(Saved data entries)
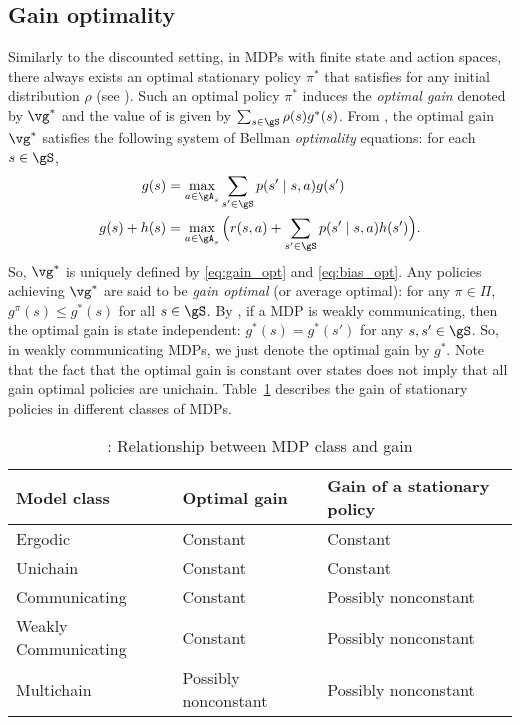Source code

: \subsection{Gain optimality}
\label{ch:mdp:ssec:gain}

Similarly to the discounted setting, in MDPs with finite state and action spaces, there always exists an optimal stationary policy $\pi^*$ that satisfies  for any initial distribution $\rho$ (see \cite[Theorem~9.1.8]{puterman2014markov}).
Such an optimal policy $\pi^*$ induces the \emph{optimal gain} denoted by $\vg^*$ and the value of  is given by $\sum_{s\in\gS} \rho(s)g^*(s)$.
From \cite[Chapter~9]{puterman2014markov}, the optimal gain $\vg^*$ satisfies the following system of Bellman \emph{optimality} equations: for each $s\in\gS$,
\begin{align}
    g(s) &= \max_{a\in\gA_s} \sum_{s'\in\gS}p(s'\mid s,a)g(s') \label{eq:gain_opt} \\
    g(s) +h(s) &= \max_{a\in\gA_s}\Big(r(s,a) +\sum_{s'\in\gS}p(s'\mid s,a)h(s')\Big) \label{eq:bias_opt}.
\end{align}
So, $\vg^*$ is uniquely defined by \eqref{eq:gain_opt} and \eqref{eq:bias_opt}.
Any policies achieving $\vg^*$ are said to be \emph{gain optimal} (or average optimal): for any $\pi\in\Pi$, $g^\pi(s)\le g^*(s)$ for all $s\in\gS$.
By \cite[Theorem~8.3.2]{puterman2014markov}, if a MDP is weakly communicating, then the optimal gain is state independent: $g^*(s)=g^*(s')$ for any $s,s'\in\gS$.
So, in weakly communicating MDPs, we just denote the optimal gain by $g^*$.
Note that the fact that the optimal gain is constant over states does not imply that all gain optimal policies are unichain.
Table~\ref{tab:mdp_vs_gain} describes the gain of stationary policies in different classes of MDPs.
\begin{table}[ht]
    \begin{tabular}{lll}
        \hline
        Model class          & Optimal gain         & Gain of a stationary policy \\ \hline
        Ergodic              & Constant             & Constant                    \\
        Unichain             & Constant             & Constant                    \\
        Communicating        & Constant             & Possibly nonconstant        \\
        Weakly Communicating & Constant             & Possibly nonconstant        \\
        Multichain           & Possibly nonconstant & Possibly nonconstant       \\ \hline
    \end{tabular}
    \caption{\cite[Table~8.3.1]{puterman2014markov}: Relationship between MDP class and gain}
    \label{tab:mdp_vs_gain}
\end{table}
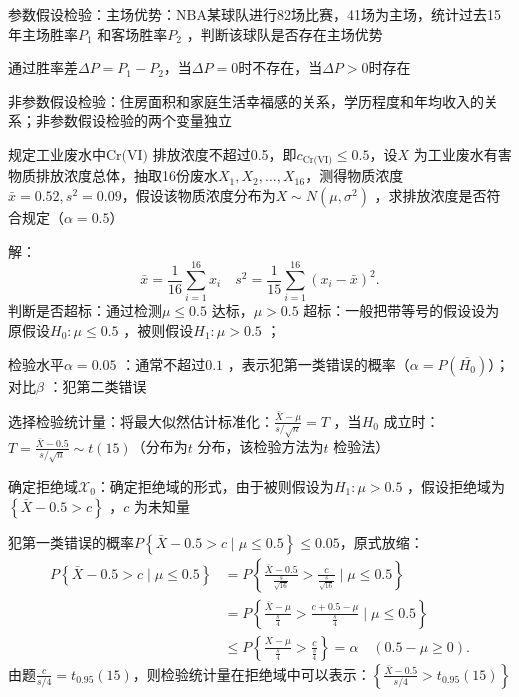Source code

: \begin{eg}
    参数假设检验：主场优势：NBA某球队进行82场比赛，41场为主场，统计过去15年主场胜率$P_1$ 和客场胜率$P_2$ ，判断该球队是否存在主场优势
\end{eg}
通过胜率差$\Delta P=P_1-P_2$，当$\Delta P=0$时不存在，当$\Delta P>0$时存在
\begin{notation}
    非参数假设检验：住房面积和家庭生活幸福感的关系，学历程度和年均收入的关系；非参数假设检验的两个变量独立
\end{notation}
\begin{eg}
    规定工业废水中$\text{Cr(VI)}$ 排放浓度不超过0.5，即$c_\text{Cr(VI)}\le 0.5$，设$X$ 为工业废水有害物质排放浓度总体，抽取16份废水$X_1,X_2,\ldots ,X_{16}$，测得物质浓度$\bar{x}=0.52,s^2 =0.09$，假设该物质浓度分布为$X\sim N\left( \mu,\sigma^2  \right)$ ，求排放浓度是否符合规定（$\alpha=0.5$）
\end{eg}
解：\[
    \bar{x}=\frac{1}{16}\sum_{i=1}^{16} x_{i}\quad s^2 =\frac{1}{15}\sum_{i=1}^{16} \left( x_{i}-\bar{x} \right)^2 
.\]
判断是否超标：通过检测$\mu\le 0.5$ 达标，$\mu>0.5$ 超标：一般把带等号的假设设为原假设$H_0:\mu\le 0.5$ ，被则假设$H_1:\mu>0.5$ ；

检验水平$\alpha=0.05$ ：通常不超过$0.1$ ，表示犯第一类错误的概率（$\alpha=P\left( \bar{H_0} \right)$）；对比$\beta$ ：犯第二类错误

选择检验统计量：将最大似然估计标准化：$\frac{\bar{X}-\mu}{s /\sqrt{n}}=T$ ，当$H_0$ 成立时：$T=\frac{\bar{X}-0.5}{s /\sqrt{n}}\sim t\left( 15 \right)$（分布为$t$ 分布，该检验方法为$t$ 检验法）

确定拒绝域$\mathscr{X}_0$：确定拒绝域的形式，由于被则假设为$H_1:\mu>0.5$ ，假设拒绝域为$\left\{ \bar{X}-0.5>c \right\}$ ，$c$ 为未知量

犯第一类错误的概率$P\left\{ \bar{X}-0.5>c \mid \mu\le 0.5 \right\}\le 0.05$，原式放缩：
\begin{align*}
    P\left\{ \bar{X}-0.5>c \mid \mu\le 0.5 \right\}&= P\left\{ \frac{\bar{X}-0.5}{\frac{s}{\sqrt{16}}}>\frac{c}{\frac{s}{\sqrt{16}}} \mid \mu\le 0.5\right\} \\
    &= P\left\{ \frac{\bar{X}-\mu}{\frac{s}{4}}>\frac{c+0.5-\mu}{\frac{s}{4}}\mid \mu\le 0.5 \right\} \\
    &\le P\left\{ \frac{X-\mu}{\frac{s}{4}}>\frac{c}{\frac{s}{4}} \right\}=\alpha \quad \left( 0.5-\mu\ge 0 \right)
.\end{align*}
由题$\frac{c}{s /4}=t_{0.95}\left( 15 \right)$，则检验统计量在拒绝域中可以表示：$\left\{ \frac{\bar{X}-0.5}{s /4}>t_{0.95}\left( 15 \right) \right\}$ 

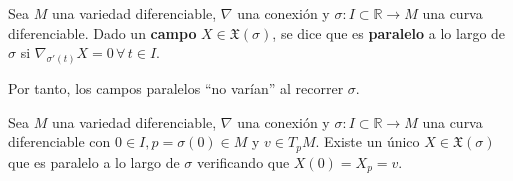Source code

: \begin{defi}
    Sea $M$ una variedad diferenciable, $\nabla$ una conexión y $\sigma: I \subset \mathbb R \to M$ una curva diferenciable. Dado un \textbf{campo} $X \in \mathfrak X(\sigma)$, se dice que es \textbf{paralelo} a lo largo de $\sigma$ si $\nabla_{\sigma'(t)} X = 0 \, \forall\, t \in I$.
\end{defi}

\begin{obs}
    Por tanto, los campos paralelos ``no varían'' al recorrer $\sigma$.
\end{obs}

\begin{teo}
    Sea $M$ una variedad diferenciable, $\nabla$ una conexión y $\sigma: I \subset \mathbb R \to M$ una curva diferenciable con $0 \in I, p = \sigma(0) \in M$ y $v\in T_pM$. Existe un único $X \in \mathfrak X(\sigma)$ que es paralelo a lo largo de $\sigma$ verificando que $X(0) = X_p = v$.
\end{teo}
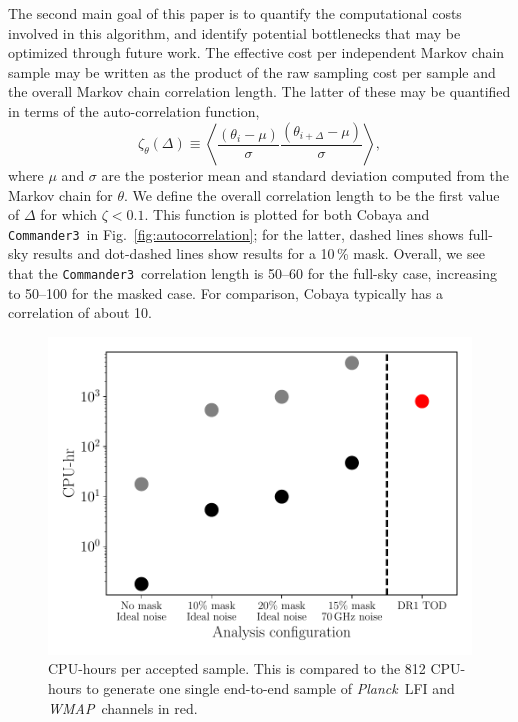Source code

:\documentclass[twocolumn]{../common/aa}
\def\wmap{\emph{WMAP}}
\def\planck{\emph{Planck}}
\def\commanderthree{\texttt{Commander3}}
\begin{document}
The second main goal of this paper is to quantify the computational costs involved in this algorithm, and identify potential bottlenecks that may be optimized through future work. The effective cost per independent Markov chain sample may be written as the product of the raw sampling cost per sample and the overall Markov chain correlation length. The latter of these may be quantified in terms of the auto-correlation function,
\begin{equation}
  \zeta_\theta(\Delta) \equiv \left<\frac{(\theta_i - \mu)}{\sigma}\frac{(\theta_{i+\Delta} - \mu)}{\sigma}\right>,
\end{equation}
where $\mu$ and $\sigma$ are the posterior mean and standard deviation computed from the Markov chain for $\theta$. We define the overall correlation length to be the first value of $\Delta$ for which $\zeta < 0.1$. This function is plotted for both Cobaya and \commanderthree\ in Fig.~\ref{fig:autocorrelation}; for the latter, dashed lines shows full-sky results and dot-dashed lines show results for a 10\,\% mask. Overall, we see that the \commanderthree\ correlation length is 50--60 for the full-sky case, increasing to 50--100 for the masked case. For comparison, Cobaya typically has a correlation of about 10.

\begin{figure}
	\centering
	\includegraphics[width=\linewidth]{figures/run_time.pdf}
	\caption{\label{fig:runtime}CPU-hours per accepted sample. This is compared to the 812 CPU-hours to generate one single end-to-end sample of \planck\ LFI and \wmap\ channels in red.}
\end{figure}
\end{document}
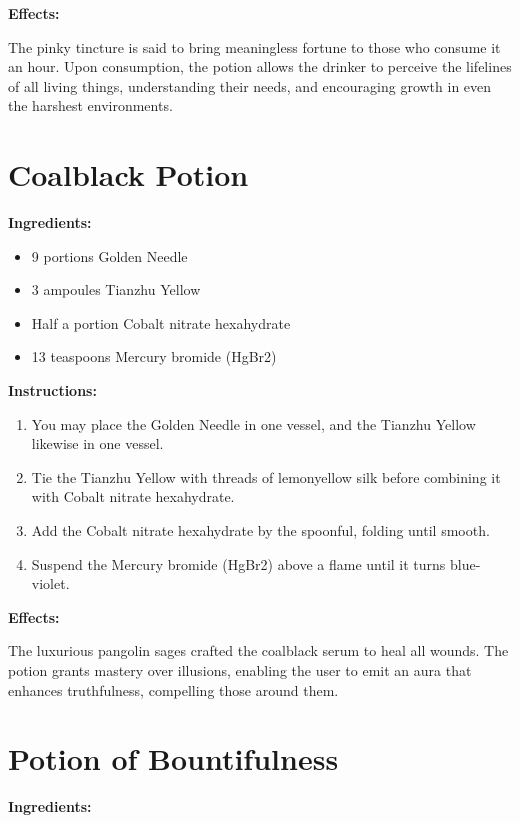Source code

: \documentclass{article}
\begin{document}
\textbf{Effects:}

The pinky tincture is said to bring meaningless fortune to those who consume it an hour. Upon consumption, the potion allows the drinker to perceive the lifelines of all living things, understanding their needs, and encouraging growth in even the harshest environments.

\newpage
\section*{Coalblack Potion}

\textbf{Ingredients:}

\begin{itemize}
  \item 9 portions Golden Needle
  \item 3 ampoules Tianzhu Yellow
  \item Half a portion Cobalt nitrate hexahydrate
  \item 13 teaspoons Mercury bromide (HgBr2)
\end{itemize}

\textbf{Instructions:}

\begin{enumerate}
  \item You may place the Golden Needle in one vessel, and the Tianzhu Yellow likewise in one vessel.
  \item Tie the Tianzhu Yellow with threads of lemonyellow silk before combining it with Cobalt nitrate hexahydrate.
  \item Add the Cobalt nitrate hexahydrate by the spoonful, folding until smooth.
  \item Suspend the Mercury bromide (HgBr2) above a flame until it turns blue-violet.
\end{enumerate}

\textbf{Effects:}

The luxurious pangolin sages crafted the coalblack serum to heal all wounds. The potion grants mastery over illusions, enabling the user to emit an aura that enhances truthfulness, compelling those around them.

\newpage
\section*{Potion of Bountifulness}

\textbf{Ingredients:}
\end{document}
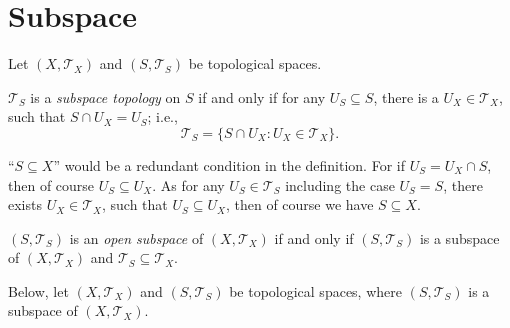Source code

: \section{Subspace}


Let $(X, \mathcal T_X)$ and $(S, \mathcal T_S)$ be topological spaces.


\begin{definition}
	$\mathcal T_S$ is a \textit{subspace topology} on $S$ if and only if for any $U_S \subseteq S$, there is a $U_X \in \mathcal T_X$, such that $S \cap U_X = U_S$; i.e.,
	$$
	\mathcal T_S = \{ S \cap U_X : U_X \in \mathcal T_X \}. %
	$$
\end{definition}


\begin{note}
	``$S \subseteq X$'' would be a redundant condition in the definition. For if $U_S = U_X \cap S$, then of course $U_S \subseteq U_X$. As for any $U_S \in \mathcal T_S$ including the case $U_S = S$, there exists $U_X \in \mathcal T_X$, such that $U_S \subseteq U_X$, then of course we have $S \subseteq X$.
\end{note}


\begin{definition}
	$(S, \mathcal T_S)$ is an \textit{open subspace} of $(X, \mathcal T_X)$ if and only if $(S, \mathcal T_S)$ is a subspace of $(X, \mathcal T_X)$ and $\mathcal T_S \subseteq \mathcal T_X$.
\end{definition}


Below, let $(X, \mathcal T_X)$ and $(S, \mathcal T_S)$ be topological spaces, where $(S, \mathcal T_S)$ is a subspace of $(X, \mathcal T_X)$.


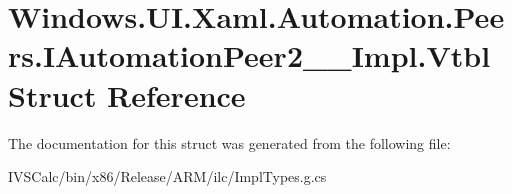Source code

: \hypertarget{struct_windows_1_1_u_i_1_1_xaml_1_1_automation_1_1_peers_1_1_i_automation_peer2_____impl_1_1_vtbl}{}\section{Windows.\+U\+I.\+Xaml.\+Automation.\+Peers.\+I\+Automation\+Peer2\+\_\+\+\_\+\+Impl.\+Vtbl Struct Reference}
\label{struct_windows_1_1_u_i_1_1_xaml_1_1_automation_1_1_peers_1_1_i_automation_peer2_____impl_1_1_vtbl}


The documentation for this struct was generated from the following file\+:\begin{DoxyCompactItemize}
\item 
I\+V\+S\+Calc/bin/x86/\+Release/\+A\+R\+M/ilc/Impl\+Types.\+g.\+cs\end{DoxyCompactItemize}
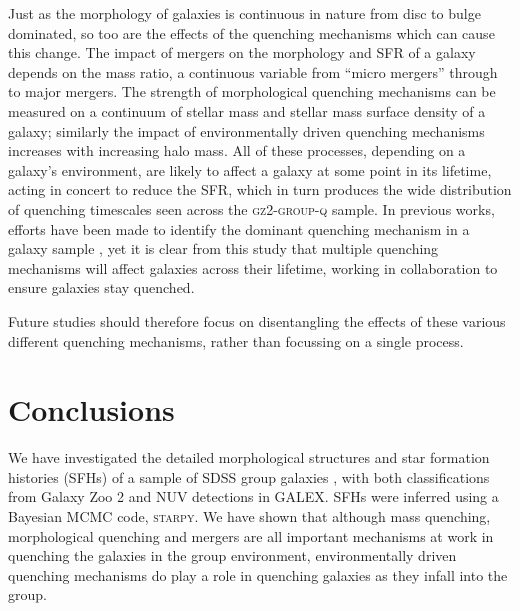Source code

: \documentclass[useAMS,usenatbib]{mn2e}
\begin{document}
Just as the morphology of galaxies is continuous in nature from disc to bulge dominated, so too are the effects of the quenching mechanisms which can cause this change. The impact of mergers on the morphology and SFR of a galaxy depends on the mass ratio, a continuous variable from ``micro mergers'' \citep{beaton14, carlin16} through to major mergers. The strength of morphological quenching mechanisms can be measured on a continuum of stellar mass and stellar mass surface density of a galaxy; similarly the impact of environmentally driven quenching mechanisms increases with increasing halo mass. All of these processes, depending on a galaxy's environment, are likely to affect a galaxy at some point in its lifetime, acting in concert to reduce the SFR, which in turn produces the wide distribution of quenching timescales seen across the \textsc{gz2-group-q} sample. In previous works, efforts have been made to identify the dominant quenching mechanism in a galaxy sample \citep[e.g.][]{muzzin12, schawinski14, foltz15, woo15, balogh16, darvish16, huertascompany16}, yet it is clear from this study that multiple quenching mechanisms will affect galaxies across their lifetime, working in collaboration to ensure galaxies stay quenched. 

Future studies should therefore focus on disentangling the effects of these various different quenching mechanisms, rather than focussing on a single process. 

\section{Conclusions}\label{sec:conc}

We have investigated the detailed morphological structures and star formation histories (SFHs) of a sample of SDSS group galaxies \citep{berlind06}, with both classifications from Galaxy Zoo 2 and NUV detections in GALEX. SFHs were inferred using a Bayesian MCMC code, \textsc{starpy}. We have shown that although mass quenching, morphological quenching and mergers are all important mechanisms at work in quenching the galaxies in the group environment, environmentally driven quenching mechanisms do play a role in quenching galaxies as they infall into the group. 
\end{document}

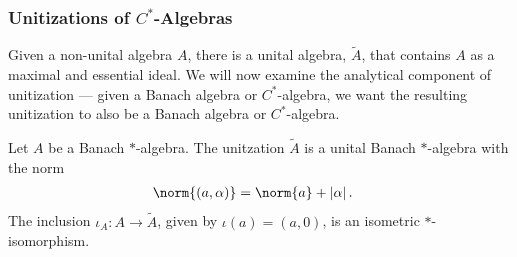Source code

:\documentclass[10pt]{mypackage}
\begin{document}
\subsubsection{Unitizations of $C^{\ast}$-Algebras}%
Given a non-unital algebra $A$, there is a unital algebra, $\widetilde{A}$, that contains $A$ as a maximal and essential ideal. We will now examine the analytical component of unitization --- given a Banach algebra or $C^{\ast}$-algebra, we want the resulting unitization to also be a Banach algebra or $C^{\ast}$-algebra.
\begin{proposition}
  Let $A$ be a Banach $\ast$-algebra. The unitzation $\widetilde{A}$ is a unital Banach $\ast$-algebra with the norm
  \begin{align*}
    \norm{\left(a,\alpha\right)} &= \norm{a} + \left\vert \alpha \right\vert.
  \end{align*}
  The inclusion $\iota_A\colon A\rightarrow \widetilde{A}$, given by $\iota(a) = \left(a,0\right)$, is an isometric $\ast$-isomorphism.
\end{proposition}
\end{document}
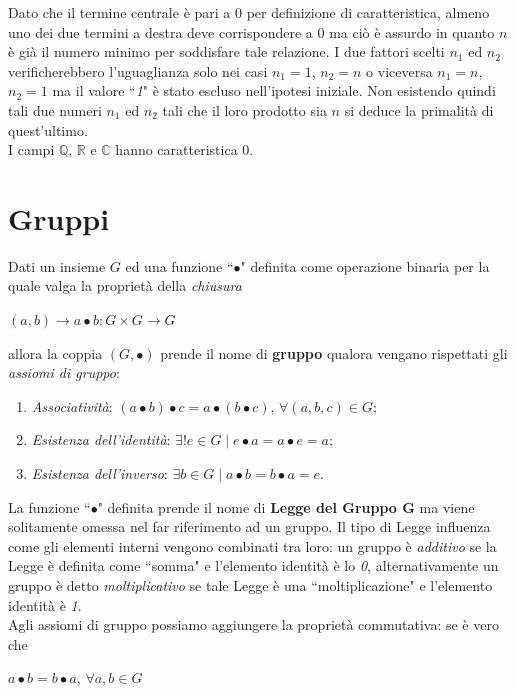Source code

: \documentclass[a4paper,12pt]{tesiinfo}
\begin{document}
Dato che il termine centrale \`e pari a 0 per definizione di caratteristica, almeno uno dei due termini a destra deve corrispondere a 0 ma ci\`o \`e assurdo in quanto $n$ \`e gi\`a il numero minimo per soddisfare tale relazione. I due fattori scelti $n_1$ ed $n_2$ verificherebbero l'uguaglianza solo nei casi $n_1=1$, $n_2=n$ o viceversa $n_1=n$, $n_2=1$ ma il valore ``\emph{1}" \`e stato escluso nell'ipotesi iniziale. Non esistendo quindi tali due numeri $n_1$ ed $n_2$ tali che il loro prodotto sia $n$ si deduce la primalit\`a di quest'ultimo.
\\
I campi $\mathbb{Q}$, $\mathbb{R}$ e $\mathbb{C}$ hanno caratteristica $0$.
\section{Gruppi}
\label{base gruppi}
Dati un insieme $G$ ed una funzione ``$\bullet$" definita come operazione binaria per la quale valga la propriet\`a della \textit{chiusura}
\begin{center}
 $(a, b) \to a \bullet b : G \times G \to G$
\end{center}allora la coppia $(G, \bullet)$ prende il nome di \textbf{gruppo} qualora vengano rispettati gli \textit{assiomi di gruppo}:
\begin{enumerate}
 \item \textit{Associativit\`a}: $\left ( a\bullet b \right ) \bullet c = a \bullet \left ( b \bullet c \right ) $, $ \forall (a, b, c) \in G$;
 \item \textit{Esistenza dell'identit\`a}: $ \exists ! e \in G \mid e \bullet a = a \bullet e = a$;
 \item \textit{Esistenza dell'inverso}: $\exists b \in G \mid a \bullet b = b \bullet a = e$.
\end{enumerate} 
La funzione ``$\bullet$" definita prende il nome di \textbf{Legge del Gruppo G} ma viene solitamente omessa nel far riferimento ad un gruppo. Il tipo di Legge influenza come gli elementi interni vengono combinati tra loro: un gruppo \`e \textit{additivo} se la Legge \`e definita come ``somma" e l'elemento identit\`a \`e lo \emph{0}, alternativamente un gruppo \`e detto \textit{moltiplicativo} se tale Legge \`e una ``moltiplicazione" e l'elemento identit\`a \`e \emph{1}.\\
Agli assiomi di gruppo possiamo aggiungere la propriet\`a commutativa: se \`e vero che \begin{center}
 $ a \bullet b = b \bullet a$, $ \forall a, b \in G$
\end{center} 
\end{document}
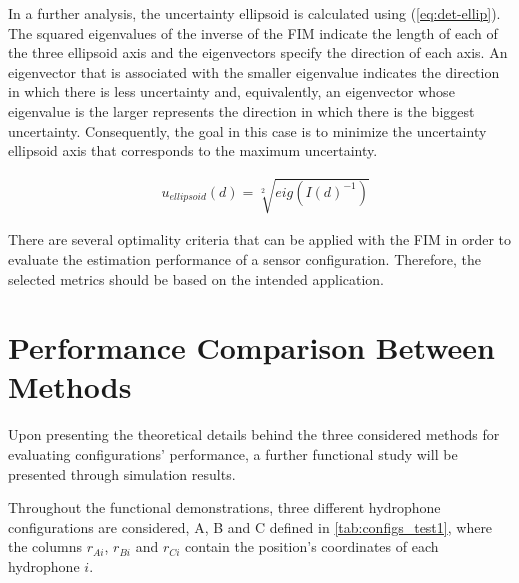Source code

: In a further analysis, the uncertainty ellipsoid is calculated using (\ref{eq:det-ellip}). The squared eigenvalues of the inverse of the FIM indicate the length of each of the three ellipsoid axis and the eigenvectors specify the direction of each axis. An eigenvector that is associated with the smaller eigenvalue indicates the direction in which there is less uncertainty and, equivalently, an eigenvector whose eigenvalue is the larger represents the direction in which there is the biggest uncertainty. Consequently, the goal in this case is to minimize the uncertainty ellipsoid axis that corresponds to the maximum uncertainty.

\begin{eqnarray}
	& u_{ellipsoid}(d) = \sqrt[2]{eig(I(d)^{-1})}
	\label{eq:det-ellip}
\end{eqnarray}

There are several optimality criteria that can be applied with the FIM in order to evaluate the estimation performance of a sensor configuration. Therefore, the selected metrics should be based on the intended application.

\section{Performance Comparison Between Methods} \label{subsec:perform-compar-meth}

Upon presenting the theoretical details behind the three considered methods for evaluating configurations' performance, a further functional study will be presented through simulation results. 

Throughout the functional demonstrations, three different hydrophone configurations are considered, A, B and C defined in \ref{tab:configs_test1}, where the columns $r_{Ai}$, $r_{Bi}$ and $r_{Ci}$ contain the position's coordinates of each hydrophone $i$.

WHAT IS EXPECTED:
Wherever the word "theta" turns up in a line of the entries above, copy that line.

ANSWER AREA:
  \zeta_\theta(\Delta) \equiv \left<\frac{(\theta_i - \mu)}{\sigma}\frac{(\theta_{i+\Delta} - \mu)}{\sigma}\right>,
where $\mu$ and $\sigma$ are the posterior mean and standard deviation computed from the Markov chain for $\theta$. We define the overall correlation length to be the first value of $\Delta$ for which $\zeta < 0.1$. This function is plotted for both Cobaya and \commanderthree\ in Fig.~\ref{fig:autocorrelation}; for the latter, dashed lines shows full-sky results and dot-dashed lines show results for a 10\,\% mask. Overall, we see that the \commanderthree\ correlation length is 50--60 for the full-sky case, increasing to 50--100 for the masked case. For comparison, Cobaya typically has a correlation of about 10.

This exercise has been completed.